─── ENTRIES SUPPLIED ───
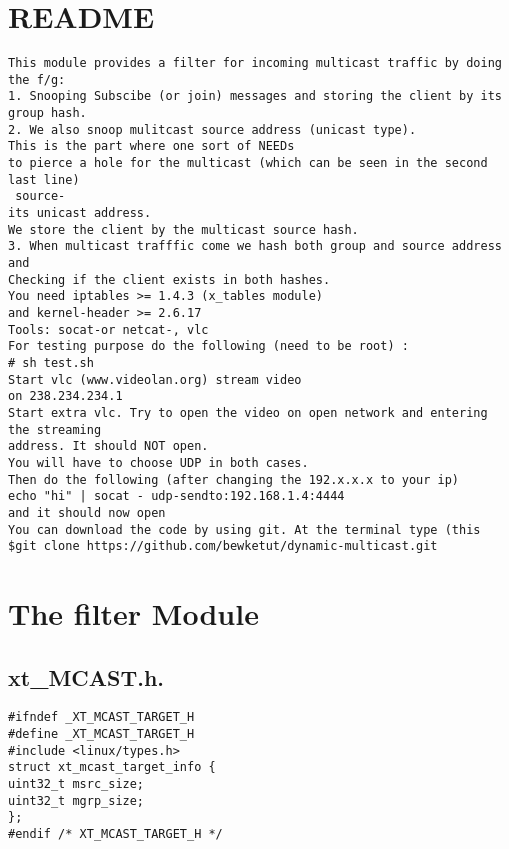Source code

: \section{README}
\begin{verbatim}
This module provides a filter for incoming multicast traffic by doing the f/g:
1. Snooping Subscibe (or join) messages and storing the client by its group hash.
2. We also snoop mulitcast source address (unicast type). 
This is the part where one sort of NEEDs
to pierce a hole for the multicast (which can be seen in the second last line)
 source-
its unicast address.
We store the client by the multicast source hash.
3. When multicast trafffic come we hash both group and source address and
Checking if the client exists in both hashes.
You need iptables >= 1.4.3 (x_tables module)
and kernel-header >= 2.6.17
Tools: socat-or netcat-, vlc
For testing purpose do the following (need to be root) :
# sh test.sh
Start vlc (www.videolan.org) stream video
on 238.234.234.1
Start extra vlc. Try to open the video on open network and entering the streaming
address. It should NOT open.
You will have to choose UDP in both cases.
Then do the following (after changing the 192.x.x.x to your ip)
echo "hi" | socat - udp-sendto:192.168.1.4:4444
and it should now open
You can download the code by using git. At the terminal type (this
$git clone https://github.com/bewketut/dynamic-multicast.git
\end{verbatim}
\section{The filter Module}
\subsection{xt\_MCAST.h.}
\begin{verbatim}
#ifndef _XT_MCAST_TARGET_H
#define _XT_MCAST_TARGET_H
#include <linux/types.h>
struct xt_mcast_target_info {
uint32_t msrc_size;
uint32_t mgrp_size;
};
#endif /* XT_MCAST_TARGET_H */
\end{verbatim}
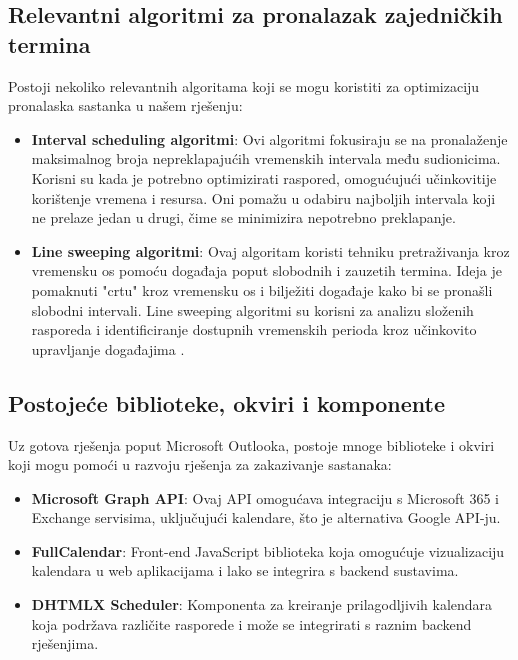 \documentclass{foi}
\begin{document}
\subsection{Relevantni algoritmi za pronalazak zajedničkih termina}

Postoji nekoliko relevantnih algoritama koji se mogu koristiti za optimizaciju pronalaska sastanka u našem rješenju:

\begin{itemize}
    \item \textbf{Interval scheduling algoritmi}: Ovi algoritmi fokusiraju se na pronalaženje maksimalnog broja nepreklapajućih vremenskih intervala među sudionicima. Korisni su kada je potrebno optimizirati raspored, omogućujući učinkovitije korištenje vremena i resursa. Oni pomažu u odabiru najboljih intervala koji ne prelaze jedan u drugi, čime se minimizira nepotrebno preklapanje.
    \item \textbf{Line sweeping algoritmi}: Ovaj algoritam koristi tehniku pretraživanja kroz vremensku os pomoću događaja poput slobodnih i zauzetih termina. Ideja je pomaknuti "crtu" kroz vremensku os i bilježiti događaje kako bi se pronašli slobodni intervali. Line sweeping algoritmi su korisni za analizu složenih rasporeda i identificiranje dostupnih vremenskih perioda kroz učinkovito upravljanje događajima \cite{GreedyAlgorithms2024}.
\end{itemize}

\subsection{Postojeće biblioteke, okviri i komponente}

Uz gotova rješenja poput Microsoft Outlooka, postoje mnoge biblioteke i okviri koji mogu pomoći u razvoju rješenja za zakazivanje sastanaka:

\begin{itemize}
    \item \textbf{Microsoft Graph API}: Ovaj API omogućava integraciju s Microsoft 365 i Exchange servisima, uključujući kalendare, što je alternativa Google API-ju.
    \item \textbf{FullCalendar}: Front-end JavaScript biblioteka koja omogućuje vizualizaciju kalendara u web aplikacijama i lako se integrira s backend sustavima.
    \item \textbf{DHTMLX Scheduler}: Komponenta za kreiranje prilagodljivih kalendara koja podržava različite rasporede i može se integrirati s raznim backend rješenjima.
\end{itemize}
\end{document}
───
WORK INSTRUCTIONS: Pictures stay out; everything else in the listing above gets repeated exactly.

TASK OUTPUT:
Source code

: \section{README}
\begin{verbatim}
This module provides a filter for incoming multicast traffic by doing the f/g:
1. Snooping Subscibe (or join) messages and storing the client by its group hash.
2. We also snoop mulitcast source address (unicast type). 
This is the part where one sort of NEEDs
to pierce a hole for the multicast (which can be seen in the second last line)
 source-
its unicast address.
We store the client by the multicast source hash.
3. When multicast trafffic come we hash both group and source address and
Checking if the client exists in both hashes.
You need iptables >= 1.4.3 (x_tables module)
and kernel-header >= 2.6.17
Tools: socat-or netcat-, vlc
For testing purpose do the following (need to be root) :
# sh test.sh
Start vlc (www.videolan.org) stream video
on 238.234.234.1
Start extra vlc. Try to open the video on open network and entering the streaming
address. It should NOT open.
You will have to choose UDP in both cases.
Then do the following (after changing the 192.x.x.x to your ip)
echo "hi" | socat - udp-sendto:192.168.1.4:4444
and it should now open
You can download the code by using git. At the terminal type (this
$git clone https://github.com/bewketut/dynamic-multicast.git
\end{verbatim}
\section{The filter Module}
\subsection{xt\_MCAST.h.}
\begin{verbatim}
#ifndef _XT_MCAST_TARGET_H
#define _XT_MCAST_TARGET_H
#include <linux/types.h>
struct xt_mcast_target_info {
uint32_t msrc_size;
uint32_t mgrp_size;
};
#endif /* XT_MCAST_TARGET_H */
\end{verbatim}
 \documentclass{foi}
\begin{document}
\subsection{Relevantni algoritmi za pronalazak zajedničkih termina}

Postoji nekoliko relevantnih algoritama koji se mogu koristiti za optimizaciju pronalaska sastanka u našem rješenju:

\begin{itemize}
    \item \textbf{Interval scheduling algoritmi}: Ovi algoritmi fokusiraju se na pronalaženje maksimalnog broja nepreklapajućih vremenskih intervala među sudionicima. Korisni su kada je potrebno optimizirati raspored, omogućujući učinkovitije korištenje vremena i resursa. Oni pomažu u odabiru najboljih intervala koji ne prelaze jedan u drugi, čime se minimizira nepotrebno preklapanje.
    \item \textbf{Line sweeping algoritmi}: Ovaj algoritam koristi tehniku pretraživanja kroz vremensku os pomoću događaja poput slobodnih i zauzetih termina. Ideja je pomaknuti "crtu" kroz vremensku os i bilježiti događaje kako bi se pronašli slobodni intervali. Line sweeping algoritmi su korisni za analizu složenih rasporeda i identificiranje dostupnih vremenskih perioda kroz učinkovito upravljanje događajima \cite{GreedyAlgorithms2024}.
\end{itemize}

\subsection{Postojeće biblioteke, okviri i komponente}

Uz gotova rješenja poput Microsoft Outlooka, postoje mnoge biblioteke i okviri koji mogu pomoći u razvoju rješenja za zakazivanje sastanaka:

\begin{itemize}
    \item \textbf{Microsoft Graph API}: Ovaj API omogućava integraciju s Microsoft 365 i Exchange servisima, uključujući kalendare, što je alternativa Google API-ju.
    \item \textbf{FullCalendar}: Front-end JavaScript biblioteka koja omogućuje vizualizaciju kalendara u web aplikacijama i lako se integrira s backend sustavima.
    \item \textbf{DHTMLX Scheduler}: Komponenta za kreiranje prilagodljivih kalendara koja podržava različite rasporede i može se integrirati s raznim backend rješenjima.
\end{itemize}
\end{document}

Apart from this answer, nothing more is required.